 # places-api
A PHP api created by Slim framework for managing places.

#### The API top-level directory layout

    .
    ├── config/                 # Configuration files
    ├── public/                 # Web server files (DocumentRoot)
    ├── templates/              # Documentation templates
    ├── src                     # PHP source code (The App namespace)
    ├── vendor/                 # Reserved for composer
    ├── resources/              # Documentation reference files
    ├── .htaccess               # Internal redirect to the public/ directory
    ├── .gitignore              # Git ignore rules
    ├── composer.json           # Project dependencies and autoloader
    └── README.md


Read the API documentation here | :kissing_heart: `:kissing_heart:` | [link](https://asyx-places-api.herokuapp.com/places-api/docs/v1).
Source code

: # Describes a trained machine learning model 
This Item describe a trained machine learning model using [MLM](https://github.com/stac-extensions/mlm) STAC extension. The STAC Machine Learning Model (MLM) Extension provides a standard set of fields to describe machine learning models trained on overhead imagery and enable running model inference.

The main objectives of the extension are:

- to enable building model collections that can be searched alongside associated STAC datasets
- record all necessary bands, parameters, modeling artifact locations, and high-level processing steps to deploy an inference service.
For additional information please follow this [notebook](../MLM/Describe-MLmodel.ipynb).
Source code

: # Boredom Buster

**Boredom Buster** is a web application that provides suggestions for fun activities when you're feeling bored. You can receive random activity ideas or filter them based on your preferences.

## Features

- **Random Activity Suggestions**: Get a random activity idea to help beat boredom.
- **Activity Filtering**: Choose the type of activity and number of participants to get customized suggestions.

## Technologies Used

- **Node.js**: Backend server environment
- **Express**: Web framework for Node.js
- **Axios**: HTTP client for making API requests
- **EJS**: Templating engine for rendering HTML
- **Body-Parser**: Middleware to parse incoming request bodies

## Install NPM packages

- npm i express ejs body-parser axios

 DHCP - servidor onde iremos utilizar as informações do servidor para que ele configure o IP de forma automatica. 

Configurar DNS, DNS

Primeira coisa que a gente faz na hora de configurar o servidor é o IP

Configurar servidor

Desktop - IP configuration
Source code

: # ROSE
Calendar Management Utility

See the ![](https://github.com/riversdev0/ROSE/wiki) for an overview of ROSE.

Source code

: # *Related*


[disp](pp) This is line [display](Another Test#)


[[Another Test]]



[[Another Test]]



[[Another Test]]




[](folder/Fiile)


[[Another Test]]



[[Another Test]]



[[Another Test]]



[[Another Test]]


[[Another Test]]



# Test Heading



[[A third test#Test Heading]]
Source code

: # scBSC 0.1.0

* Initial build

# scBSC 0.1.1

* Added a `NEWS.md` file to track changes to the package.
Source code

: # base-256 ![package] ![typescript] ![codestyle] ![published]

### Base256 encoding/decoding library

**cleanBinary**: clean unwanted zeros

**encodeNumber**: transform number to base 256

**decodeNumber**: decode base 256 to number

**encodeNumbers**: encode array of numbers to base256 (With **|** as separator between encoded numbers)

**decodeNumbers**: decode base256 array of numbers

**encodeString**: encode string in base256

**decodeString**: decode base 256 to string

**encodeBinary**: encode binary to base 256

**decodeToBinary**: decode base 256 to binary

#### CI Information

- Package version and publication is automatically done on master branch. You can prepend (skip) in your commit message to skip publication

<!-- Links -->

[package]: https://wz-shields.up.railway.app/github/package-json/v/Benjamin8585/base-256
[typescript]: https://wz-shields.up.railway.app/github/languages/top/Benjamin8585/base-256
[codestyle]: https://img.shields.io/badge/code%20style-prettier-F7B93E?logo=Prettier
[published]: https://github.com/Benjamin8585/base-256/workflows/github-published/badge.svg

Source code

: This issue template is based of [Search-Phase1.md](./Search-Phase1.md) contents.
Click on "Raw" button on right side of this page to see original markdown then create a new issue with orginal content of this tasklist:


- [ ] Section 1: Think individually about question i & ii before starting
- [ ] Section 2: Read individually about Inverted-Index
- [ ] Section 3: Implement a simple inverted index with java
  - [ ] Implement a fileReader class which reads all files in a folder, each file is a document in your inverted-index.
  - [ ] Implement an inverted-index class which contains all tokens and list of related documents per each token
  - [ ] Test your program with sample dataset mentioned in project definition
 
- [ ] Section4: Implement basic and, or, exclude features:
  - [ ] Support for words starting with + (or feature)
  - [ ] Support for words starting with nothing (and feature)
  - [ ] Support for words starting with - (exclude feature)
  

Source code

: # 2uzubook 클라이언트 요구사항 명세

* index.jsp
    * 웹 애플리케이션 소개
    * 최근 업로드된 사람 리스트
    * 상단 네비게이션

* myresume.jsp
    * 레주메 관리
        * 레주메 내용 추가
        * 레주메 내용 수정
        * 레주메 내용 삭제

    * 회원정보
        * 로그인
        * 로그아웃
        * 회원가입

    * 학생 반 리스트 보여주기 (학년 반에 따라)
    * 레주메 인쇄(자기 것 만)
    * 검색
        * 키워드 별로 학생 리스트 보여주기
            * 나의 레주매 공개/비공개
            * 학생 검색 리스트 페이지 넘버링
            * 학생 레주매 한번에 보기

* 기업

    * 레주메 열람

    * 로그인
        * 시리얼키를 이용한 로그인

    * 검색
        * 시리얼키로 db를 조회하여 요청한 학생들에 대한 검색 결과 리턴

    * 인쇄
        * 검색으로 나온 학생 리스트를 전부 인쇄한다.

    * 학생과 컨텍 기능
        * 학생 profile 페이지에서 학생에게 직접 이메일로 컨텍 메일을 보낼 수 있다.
*-*-*
EXERCISE REQUIREMENTS >> Your task is to quote the lines above, beginning with the first and ending with the one that holds "# Documentation templates".

THE ANSWER >>
 # places-api
A PHP api created by Slim framework for managing places.

#### The API top-level directory layout

    .
    ├── config/                 # Configuration files
    ├── public/                 # Web server files (DocumentRoot)
    ├── templates/              # Documentation templates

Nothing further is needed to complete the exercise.